I created this creamy avocado sauce a few years ago in search for the perfect, rich and flavorful sauce for pan-seared salmon. After *many* failed attempts, I was finally able to come up with the perfect light, yet flavorful sauce we just can’t seem to get enough of. And I’ll be honest most of the throw-away ideas really sucked.
So this salmon recipe has become so popular that I think it’s time to share avocado sauce as it’s own thing. While it’s delicious paired with salmon, I’d imagine it would be great with just about anything.
Creamy avocado sauce is a magical sauce made with avocado, fresh basil, olive oil, cream, garlic, lemon juice, salt and pepper. The avocado adds a fresh taste and creamy texture, while the basil, lemon, and garlic pack the sauce with so much flavor.
I’ve tried avocado sauce with pasta and it’s REALLY good—it’s like a thicker, richer pesto.
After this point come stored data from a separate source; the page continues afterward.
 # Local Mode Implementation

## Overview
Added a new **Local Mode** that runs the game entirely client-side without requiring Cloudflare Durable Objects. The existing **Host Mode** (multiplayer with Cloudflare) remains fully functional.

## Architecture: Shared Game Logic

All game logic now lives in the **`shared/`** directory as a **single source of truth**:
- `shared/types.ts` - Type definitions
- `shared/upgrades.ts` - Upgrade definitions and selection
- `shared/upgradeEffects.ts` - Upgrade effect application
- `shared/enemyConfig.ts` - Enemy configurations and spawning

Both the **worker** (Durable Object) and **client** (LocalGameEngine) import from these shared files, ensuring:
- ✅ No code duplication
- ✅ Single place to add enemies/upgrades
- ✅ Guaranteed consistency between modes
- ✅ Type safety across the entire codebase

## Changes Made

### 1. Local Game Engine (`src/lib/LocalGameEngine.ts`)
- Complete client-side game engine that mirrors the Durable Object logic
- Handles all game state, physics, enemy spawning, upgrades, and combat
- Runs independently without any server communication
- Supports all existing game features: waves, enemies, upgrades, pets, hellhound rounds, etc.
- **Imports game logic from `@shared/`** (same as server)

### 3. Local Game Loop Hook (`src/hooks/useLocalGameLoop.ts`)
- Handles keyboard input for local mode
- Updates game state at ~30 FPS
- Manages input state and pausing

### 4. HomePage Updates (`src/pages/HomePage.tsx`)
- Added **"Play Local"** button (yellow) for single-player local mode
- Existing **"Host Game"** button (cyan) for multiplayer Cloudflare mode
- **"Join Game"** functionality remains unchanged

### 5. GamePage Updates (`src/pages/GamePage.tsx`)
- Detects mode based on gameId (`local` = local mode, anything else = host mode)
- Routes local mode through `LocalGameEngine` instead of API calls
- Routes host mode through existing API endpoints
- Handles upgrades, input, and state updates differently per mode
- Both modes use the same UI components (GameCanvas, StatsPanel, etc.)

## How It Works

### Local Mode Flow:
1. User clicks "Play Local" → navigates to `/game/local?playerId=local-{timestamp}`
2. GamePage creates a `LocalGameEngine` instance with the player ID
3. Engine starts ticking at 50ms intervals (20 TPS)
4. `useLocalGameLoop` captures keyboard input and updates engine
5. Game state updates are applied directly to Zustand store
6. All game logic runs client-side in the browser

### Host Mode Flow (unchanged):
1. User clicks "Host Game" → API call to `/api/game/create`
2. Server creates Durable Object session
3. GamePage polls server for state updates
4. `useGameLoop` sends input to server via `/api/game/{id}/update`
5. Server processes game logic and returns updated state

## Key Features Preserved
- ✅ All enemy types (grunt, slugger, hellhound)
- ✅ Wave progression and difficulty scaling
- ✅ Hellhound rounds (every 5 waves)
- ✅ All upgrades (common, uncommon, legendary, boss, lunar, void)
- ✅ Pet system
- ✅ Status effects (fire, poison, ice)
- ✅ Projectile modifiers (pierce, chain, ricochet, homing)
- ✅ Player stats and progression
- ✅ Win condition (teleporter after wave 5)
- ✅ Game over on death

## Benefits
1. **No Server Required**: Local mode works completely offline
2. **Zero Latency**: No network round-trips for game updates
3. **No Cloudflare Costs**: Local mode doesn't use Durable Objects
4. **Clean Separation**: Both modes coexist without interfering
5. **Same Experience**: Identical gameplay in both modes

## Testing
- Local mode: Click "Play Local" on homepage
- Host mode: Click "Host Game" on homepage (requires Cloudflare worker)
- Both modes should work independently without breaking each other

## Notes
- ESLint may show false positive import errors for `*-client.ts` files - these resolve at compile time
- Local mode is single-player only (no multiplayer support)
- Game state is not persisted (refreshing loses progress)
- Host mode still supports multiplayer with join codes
A few simple ideas off the top of my head: creamy salad dressing (if you add more cream or oil to thin it out), a dip for baked sweet potatoes wedges or chips, or a creamy topping for fish tacos.
I think you get the picture, the sky is the limit—in fact, I’d be really curious to learn what you fine folks come up with.
How to Make Creamy Avocado Sauce
Combine all ingredients in a blender and blend until smooth. Sometimes you need to add a little extra cream or a splash of water or more olive oil to get the consistency just right. It can be thicker for pasta, but probably best thinner for tacos or fish.
Don’t have a blender? A Ninja single serve or NutriBullet works too.Print
- 1 ripe avocado, halved, seeded and peeled
- 1/4 cup fresh basil leaves
- 1 clove garlic
- half a lemon, juice squeezed
- 1/4 cup olive oil
- 1/4 cup light cream or half & half
- salt and pepper to taste
- Combine all ingredients in a food processor or blender. Blend until smooth and creamy. Add more cream or olive oil (or both) to make the sauce thinner as desired.